Saturday, August 20, 2005

Resolution

I really can't write a very long entry, I'm on my mother's computer at the house in Gatesiville, Texas. I'd be surprised if you've ever heard of the place. I've decided that I'm really going actually work on getting back on my feet. I start going to thearpy sessions Tuesday and I'm going to concentrate on me and the things that matter to me this time around. A lot of people told me that I just didn't worry about myself enough, but I usually just told them its how I wanted to be or that I chose to be that way.



I think I just did that because I thought I needed to just to keep friends. But I shouldn't have to, no one needs friends who take and take and give nothing back. That's not how any relationship should work. It's also not right to have one person giving everything and the other giving nothing. Real friends don't work that way either, even if the one person likes giving they shouldn't be the only one doing it.



I'm not going to base what I have on what other people have, because I want something for myself. I want to follow my own ideals and not be bound by what someone else thinks. I learned all to week that when I say Man, I want that things might not be as good as they look from the outside. Or they may not stay so good all of the time.
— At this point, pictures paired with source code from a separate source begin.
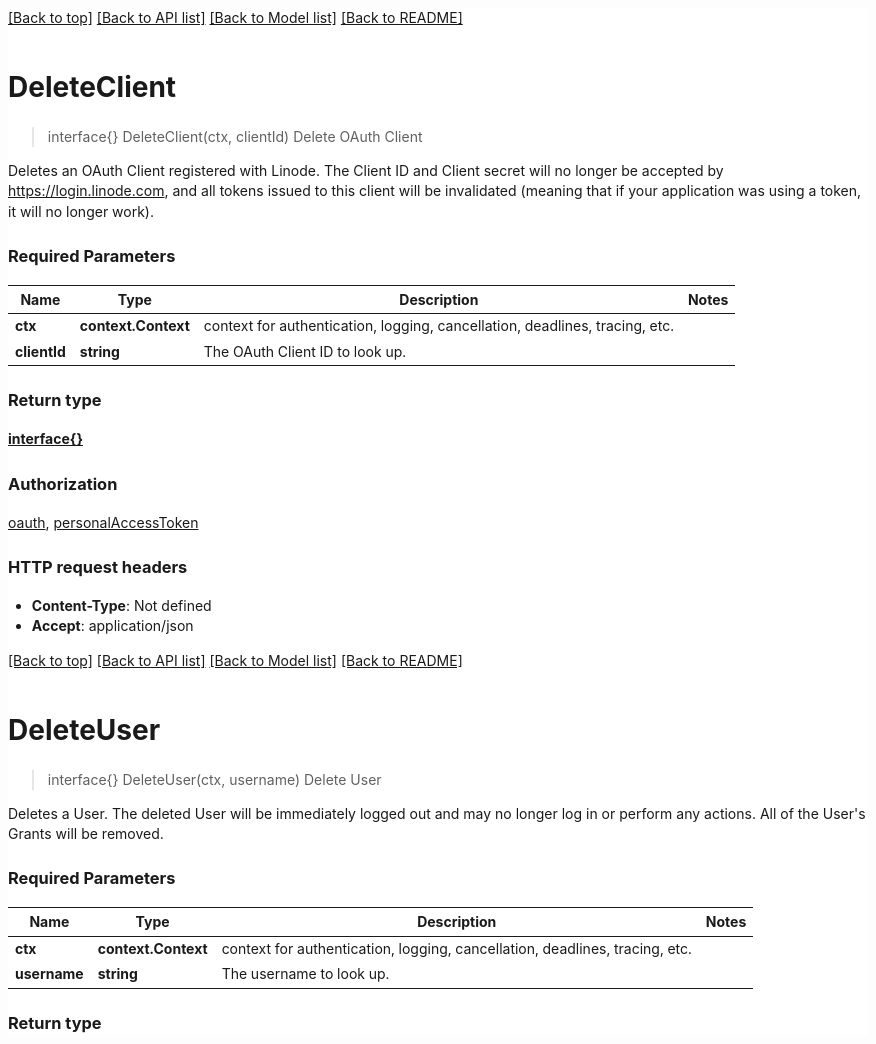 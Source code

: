 [[Back to top]](#) [[Back to API list]](../README.md#documentation-for-api-endpoints) [[Back to Model list]](../README.md#documentation-for-models) [[Back to README]](../README.md)

# **DeleteClient**
> interface{} DeleteClient(ctx, clientId)
Delete OAuth Client

Deletes an OAuth Client registered with Linode. The Client ID and Client secret will no longer be accepted by https://login.linode.com, and all tokens issued to this client will be invalidated (meaning that if your application was using a token, it will no longer work). 

### Required Parameters

Name | Type | Description  | Notes
------------- | ------------- | ------------- | -------------
 **ctx** | **context.Context** | context for authentication, logging, cancellation, deadlines, tracing, etc.
  **clientId** | **string**| The OAuth Client ID to look up. | 

### Return type

[**interface{}**](interface{}.md)

### Authorization

[oauth](../README.md#oauth), [personalAccessToken](../README.md#personalAccessToken)

### HTTP request headers

 - **Content-Type**: Not defined
 - **Accept**: application/json

[[Back to top]](#) [[Back to API list]](../README.md#documentation-for-api-endpoints) [[Back to Model list]](../README.md#documentation-for-models) [[Back to README]](../README.md)

# **DeleteUser**
> interface{} DeleteUser(ctx, username)
Delete User

Deletes a User. The deleted User will be immediately logged out and may no longer log in or perform any actions. All of the User's Grants will be removed. 

### Required Parameters

Name | Type | Description  | Notes
------------- | ------------- | ------------- | -------------
 **ctx** | **context.Context** | context for authentication, logging, cancellation, deadlines, tracing, etc.
  **username** | **string**| The username to look up. | 

### Return type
What I want is something good and true and not hidden, I mean I don't want to have to down play anything I do, because who really gives a damn what others think. When I told my dad what was going on and he actually listened, I realized how much I had been in the wrong by always just telling everyone I was okay. Or telling people that I'd be happy as long as they were. I love to see my friends happy and all, but it hurts sometimes when you can't seem to be happy too.
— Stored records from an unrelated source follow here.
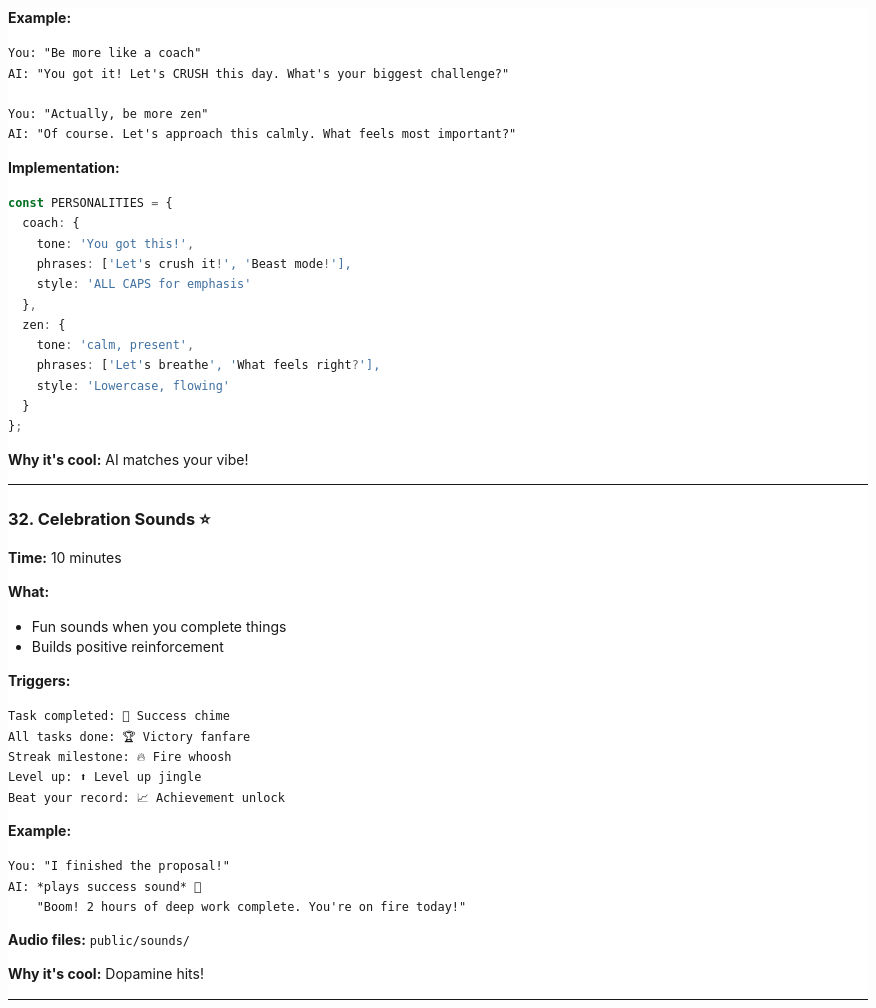 **Example:**
```
You: "Be more like a coach"
AI: "You got it! Let's CRUSH this day. What's your biggest challenge?"

You: "Actually, be more zen"
AI: "Of course. Let's approach this calmly. What feels most important?"
```

**Implementation:**
```typescript
const PERSONALITIES = {
  coach: {
    tone: 'You got this!',
    phrases: ['Let's crush it!', 'Beast mode!'],
    style: 'ALL CAPS for emphasis'
  },
  zen: {
    tone: 'calm, present',
    phrases: ['Let's breathe', 'What feels right?'],
    style: 'Lowercase, flowing'
  }
};
```

**Why it's cool:** AI matches your vibe!

---

### **32. Celebration Sounds** ⭐
**Time:** 10 minutes

**What:**
- Fun sounds when you complete things
- Builds positive reinforcement

**Triggers:**
```
Task completed: 🎉 Success chime
All tasks done: 🏆 Victory fanfare
Streak milestone: 🔥 Fire whoosh
Level up: ⬆️ Level up jingle
Beat your record: 📈 Achievement unlock
```

**Example:**
```
You: "I finished the proposal!"
AI: *plays success sound* 🎉
    "Boom! 2 hours of deep work complete. You're on fire today!"
```

**Audio files:** `public/sounds/`

**Why it's cool:** Dopamine hits!

---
I am still going to be nice and all of that, and I'm still going to worry about my friends. But I'm not going to let it effect me unless its a concern of mine. I'm not going to spend time dwelling on relationships between friends, its really none of my business. I really don't have time to hunt down solutions to other people's problems or to get all worked up for them. They usually wouldn't listen anyway.



Well, I need to go. Got other things to do.

1 comment:

Miss Me said...

It's really great that you finally really stand up for yourself. It's great that you're finally gonna think about yourself, and more important that you're really gonna work on making yourself feel good.

I'm proud of you.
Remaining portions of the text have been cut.